Your response should consist of the entries below, written out exactly.

======== Stored data ========

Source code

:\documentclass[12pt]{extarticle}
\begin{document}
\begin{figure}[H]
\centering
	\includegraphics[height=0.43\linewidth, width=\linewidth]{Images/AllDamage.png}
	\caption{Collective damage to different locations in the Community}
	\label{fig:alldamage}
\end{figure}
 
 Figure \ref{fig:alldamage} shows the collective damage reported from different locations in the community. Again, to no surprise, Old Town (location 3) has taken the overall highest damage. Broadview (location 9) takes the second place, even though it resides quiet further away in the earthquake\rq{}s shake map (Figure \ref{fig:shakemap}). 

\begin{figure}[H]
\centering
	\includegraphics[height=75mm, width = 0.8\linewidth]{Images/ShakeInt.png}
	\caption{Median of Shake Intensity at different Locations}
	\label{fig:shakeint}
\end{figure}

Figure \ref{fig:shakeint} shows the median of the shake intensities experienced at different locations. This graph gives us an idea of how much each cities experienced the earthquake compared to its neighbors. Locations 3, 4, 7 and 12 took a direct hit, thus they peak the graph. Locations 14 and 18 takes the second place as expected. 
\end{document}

========

• The completed task:
Source code

:\documentclass[12pt]{extarticle}
\begin{document}
\begin{figure}[H]
\centering
	\includegraphics[height=0.43\linewidth, width=\linewidth]{Images/AllDamage.png}
	\caption{Collective damage to different locations in the Community}
	\label{fig:alldamage}
\end{figure}
 
 Figure \ref{fig:alldamage} shows the collective damage reported from different locations in the community. Again, to no surprise, Old Town (location 3) has taken the overall highest damage. Broadview (location 9) takes the second place, even though it resides quiet further away in the earthquake\rq{}s shake map (Figure \ref{fig:shakemap}). 

\begin{figure}[H]
\centering
	\includegraphics[height=75mm, width = 0.8\linewidth]{Images/ShakeInt.png}
	\caption{Median of Shake Intensity at different Locations}
	\label{fig:shakeint}
\end{figure}

Figure \ref{fig:shakeint} shows the median of the shake intensities experienced at different locations. This graph gives us an idea of how much each cities experienced the earthquake compared to its neighbors. Locations 3, 4, 7 and 12 took a direct hit, thus they peak the graph. Locations 14 and 18 takes the second place as expected. 
\end{document}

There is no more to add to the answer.